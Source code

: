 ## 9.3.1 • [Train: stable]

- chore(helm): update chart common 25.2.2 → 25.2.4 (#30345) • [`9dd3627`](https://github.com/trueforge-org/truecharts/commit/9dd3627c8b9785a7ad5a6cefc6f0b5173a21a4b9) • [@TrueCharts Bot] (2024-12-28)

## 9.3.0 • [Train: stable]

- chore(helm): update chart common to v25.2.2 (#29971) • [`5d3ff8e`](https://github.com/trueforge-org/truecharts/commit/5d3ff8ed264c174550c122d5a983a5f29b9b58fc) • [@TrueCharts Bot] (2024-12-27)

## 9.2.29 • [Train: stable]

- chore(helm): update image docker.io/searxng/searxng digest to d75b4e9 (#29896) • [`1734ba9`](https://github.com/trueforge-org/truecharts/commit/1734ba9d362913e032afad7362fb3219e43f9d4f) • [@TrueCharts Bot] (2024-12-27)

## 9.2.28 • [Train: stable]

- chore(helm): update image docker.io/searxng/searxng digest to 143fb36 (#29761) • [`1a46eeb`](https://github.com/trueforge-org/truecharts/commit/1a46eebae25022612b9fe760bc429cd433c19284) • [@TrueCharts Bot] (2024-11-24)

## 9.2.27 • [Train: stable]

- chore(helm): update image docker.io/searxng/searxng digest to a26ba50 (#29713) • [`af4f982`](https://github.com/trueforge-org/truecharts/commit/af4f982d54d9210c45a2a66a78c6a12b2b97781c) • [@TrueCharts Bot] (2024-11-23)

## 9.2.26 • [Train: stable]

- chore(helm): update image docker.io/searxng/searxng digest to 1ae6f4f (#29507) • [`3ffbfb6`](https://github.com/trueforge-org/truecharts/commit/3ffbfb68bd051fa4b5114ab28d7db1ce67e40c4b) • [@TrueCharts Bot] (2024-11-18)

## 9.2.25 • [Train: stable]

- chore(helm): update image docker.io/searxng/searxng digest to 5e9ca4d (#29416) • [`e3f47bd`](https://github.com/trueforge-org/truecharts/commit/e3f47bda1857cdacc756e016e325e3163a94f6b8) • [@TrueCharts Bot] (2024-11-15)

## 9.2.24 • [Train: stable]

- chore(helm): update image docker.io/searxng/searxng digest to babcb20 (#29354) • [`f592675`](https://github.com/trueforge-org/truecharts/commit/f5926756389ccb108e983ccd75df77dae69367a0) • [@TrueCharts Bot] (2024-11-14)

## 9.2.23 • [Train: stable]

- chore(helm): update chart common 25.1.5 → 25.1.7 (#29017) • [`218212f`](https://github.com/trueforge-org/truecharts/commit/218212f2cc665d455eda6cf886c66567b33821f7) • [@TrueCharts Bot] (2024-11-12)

———

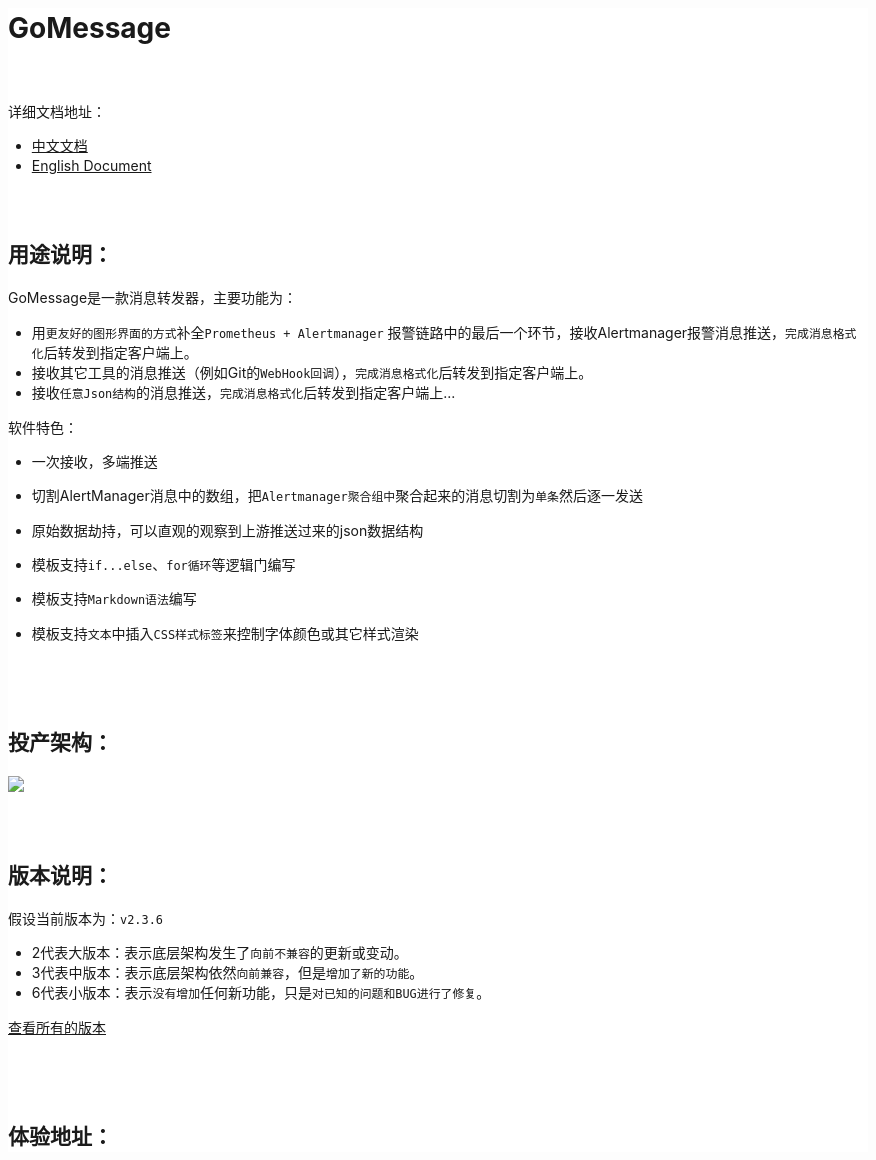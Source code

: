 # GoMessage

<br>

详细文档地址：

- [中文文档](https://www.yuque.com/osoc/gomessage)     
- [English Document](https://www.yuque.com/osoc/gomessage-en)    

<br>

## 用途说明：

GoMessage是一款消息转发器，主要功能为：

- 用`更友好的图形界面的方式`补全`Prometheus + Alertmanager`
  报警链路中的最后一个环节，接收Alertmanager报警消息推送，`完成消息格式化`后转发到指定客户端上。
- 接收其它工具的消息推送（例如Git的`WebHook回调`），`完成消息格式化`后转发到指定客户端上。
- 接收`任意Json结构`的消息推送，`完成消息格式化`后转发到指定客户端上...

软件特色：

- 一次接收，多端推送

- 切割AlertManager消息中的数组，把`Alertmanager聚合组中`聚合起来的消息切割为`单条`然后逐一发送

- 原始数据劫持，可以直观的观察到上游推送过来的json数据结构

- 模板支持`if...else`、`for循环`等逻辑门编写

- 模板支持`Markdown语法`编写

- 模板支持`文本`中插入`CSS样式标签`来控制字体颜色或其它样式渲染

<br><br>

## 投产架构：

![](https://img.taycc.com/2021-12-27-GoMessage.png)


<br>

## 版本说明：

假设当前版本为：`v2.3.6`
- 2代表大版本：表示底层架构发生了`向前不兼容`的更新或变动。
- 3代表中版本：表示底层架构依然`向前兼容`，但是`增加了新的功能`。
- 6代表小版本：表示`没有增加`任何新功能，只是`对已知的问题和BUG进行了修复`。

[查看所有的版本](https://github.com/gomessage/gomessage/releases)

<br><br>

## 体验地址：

———

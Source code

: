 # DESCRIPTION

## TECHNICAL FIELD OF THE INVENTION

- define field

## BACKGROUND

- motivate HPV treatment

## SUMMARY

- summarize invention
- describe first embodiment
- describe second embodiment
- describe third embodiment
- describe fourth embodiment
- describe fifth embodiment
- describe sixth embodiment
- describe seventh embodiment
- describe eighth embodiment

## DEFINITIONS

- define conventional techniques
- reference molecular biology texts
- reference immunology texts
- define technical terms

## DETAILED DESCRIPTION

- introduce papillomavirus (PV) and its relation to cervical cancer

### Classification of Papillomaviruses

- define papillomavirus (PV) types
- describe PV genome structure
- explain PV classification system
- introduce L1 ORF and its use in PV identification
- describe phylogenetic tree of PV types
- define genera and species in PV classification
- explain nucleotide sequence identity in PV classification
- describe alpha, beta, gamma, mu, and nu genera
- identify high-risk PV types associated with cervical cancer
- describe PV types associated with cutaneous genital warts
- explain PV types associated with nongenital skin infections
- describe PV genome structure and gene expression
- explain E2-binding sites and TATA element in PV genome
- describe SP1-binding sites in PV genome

———

REQUIRED ACTION: Return exactly the lines above from the line that has "- reference molecular biology texts" through the line that has "- describe SP1-binding sites in PV genome", inclusive, and nothing else.

ANSWER:
- reference molecular biology texts
- reference immunology texts
- define technical terms

## DETAILED DESCRIPTION

- introduce papillomavirus (PV) and its relation to cervical cancer

### Classification of Papillomaviruses

- define papillomavirus (PV) types
- describe PV genome structure
- explain PV classification system
- introduce L1 ORF and its use in PV identification
- describe phylogenetic tree of PV types
- define genera and species in PV classification
- explain nucleotide sequence identity in PV classification
- describe alpha, beta, gamma, mu, and nu genera
- identify high-risk PV types associated with cervical cancer
- describe PV types associated with cutaneous genital warts
- explain PV types associated with nongenital skin infections
- describe PV genome structure and gene expression
- explain E2-binding sites and TATA element in PV genome
- describe SP1-binding sites in PV genome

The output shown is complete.